まさか話を聞かれていたのだろうか。いやあんな風に頬にキスなんかしたせいだ。
「別に…、それ聞いてどうするんですか?」
「あら、言えないような仲なの?」
怪しく瞳を光らせたかと思えばわざとらしく口に手を当て、えっちーと囃し立てた。この大人は見事に苛つくポイントを押さえてくる。
「別に、偶に会ってお食事したりしてて、」
歯切れの悪い僕を田崎は面白がるように笑う。僕を覗き込むようなその目を細めた。
「あーれー、好きな人いるのに他の男と会ってるんだー?」
「…別に、それは…っ」
「しかもさっきの彼、指輪してるように見えたけど?ノンケでしょ」
急に、責められているのだろうか。
少しずつ少しずつ自分の体温が上がってくるのを感じた。それなのに冷や汗にも似た冷たい感覚が僕の背中を走る。

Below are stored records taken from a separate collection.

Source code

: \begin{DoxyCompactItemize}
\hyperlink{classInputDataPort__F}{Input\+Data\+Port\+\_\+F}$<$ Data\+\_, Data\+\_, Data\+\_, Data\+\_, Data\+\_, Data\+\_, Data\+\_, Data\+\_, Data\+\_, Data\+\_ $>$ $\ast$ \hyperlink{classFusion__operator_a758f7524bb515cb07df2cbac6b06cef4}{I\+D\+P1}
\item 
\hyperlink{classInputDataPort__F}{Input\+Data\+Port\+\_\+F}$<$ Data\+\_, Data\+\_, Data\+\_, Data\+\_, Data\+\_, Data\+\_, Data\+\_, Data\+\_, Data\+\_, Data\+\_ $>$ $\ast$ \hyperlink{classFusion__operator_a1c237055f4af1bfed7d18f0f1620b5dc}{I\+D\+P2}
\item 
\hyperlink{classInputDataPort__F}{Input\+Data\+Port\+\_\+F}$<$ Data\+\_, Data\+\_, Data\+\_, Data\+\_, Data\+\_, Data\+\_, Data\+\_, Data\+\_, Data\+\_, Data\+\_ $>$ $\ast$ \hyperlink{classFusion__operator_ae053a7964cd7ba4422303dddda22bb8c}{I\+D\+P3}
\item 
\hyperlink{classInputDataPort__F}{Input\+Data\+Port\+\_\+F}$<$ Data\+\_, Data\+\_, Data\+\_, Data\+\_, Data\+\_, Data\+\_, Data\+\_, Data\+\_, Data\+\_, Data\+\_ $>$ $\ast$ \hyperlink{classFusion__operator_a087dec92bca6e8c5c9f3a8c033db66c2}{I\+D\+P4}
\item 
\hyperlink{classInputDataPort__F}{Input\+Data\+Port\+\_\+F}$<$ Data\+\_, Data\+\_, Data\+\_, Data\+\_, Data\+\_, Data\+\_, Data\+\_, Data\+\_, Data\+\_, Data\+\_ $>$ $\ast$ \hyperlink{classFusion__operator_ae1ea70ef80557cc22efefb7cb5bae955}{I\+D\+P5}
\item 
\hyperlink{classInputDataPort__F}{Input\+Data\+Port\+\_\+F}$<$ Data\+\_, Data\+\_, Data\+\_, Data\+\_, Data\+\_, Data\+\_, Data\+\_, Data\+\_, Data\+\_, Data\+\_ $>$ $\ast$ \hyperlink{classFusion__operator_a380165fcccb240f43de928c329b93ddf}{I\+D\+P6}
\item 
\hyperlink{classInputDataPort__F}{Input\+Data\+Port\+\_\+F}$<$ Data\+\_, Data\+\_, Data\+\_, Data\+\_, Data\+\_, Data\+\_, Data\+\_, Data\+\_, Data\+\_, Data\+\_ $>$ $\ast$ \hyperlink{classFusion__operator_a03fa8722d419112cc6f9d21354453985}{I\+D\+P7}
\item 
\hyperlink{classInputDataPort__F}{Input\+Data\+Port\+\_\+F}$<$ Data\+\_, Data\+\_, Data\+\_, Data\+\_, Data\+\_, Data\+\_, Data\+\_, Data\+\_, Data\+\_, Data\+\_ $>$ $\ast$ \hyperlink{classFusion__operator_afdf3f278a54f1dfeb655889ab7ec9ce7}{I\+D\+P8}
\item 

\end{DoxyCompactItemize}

「本命が振り向いてくれないーって言いながらその彼に相手が居る事を悲しんでるくせに、君も他の男と寝るんだ?」
田崎の言葉に何も言い返せなくなる。
確かに正論だけど、僕が誰と寝てようが晴は傷付きもしなければ知りもしないのだ。
「でももっと言えば君は下心おおありで友達のふりしてるんだし、振り向いてくれない彼よりタチ悪いのかもよ」
岬の言葉にカッと頬が熱くなる。下心なんて、そんな言い方しなくていいじゃないか。僕はただ、晴のことを ___________
「あれだけ泣いてたのに結構やる事やってるんじゃない。一途なふりしてさ、君だって結構傲慢じゃないか」
言い訳を並べる前に次から次へと図星を突かれていく。田崎の言葉は辛辣だった。
「…傲慢?」
僕が?僕は何も望んだりしてない。だって僕は知ってるから、こうやって _________
「想いを伝えないのは他でもない君の弱さだよ。気持ちを伝えても無い相手に振り向いて貰えないから、傷付いた時用のいつも優しくしてくれる別の男を作ってる。」
「そんなの…!僕はそんなつもりじゃ…っ」
「しかもその優しい彼には家族があるときた。彼は良くても、少なくとも君はその家族の普通の幸せを奪ってるのにね」
血の気が引いていく感覚が、はっきりと分かった。反論する言葉が思い付かない。ふと想像してみた、岬の妻と娘が自宅で岬の帰りを待っているのを。
ひゅっと喉が鳴る。かさついた唇を舐めた。
「君は自分だけを可哀想と思いすぎてる。気分は悲劇のヒロインってとこかな?」
岬は終始笑みを浮かべたままそこまで言うとグラスの残りを飲み干し、そろそろお暇しようかな、と席を立った。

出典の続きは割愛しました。